The `client` directory contains an executable for a simple test
client. When you run this program it will print a help message that
summarizes the commands. The client program understands command-line
options `-h <hostname`, `-p <port`, and `-q`. The `-p` option is
required; the others are options. The `-q` flag tells the client to
run without prompting; this is useful if you want to run the client
with the standard input redirected from a file.

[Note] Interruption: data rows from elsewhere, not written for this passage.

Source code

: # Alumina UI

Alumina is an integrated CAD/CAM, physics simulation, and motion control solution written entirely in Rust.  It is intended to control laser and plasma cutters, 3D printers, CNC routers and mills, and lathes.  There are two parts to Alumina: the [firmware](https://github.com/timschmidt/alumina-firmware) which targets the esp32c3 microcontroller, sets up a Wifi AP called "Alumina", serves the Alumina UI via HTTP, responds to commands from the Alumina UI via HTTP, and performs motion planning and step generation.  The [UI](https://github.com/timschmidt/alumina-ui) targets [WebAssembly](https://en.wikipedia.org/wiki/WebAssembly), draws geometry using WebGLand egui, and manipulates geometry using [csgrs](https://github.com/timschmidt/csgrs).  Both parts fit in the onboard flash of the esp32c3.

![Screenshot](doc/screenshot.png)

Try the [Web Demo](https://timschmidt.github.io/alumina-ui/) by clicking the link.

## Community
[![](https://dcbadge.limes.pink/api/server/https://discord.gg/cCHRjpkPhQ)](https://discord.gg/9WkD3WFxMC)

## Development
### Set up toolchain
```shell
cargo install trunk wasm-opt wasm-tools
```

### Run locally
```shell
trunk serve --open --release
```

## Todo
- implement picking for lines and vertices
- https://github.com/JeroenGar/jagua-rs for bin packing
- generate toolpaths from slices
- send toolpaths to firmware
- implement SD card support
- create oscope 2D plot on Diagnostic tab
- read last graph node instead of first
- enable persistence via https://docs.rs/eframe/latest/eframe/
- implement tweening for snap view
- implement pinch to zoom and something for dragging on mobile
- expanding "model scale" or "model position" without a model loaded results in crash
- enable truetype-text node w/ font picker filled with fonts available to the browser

## Task I: Server Initialization
When the base code is compiled and run, it will print out a message
saying that the server will not function until `main()` is
implemented. This is your first task. The `main()` function will
need to do the following things:
- Obtain the port number to be used by the server from the command-line
arguments. The port number is to be supplied by the required option
`-p <port`.
- Install a `SIGHUP` handler so that clean termination of the server can
be achieved by sending it a `SIGHUP`. Note that you need to use
`sigaction()` rather than `signal()`, as the behavior of the latter is
not well-defined in a multithreaded context.

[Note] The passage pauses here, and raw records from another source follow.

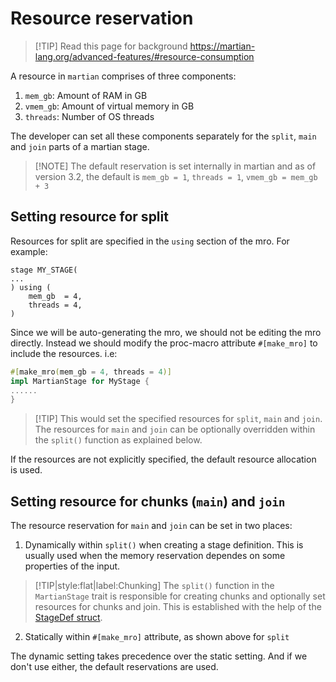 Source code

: # Resource reservation

> [!TIP] Read this page for background https://martian-lang.org/advanced-features/#resource-consumption 

A resource in `martian` comprises of three components:

1. `mem_gb`: Amount of RAM in GB
2. `vmem_gb`: Amount of virtual memory in GB
3. `threads`: Number of OS threads

The developer can set all these components separately for the `split`, `main` and `join` parts of a martian stage.

> [!NOTE] The default reservation is set internally in martian and as of version 3.2, the default is `mem_gb = 1`, `threads = 1`, `vmem_gb = mem_gb + 3`

## Setting resource for split

Resources for split are specified in the `using` section of the mro. For example:

```mro
stage MY_STAGE(
...
) using (
    mem_gb  = 4,
    threads = 4,
)
```

Since we will be auto-generating the mro, we should not be editing the mro directly. Instead we should modify the proc-macro attribute `#[make_mro]` to include the resources. i.e:

```rust
#[make_mro(mem_gb = 4, threads = 4)]
impl MartianStage for MyStage {
......
}
```

> [!TIP] This would set the specified resources for `split`, `main` and `join`. The resources for `main` and `join` can be optionally overridden within the `split()` function as explained below. 

If the resources are not explicitly specified, the default resource allocation is used.

## Setting resource for chunks (`main`) and `join`

The resource reservation for `main` and `join` can be set in two places:

1. Dynamically within `split()` when creating a stage definition. This is usually used when the memory reservation dependes on some properties of the input. 

> [!TIP|style:flat|label:Chunking] The `split()` function in the `MartianStage` trait is responsible for creating chunks and optionally set resources for chunks and join. This is established with the help of the [StageDef struct](https://martian-lang.github.io/martian-rust/doc/martian/struct.StageDef.html). 

2. Statically within `#[make_mro]` attribute, as shown above for `split`

The dynamic setting takes precedence over the static setting. And if we don't use either, the default reservations are used. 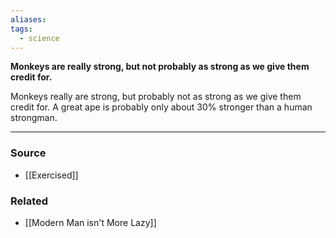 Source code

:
 ```yaml
---
aliases: 
tags:
  - science
---
```

**Monkeys are really strong, but not probably as strong as we give them credit for.**

Monkeys really are strong, but probably not as strong as we give them credit for. A great ape is probably only about 30% stronger than a human strongman.

---

### Source
- [[Exercised]]

### Related
- [[Modern Man isn't More Lazy]]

- Set up the server socket and enter a loop to accept connections
on this socket. For each connection, a thread should be started to
run function `bvd_client_service()`.
These things should be relatively straightforward to accomplish, given the
information presented in class and in the textbook. If you do them properly,
the server should function and accept connections on the specified port,
and you should be able to connect to the server using the test client.

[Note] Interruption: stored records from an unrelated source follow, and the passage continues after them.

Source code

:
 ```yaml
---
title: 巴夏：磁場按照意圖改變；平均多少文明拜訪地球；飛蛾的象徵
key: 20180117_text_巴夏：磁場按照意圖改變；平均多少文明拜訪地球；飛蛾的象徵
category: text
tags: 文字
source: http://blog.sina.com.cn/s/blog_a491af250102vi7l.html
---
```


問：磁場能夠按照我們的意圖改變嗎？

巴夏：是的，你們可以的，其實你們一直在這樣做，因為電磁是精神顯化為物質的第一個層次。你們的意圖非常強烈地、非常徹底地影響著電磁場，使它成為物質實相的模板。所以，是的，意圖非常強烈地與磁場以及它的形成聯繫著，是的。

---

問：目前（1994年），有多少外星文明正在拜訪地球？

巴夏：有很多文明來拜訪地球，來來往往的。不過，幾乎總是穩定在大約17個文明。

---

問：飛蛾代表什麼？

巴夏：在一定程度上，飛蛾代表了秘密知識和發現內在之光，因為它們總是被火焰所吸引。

Note that if you build the server using `make debug`, then the binaries
we have supplied will produce a fairly extensive debugging trace of what
they are doing. This, together with the specifications in this document
and in the header files, should help you to understand the behavior of the
various modules.
## Task II: Send and Receive Functions
The header file `include/protocol.h` defines the format of the packets
used in the Bavarde network protocol. The concept of a protocol is an
important one to understand. A protocol creates a standard for
communication so that any program implementing a protocol will be able
to connect and operate with any other program implementing the same
protocol. Any client should work with any server if they both
implement the same protocol correctly. In the Bavarde protocol,
clients and servers exchange **packets** with each other. Each packet
has two parts: a required **header** that describes the packet, and an
optional **payload** that can carry arbitrary data. Packet headers
always have the same size and format, which is given by the
`bvd_packet_header` structure; however the payload can be of arbitrary
size. One of the fields in the header tells how long the payload is.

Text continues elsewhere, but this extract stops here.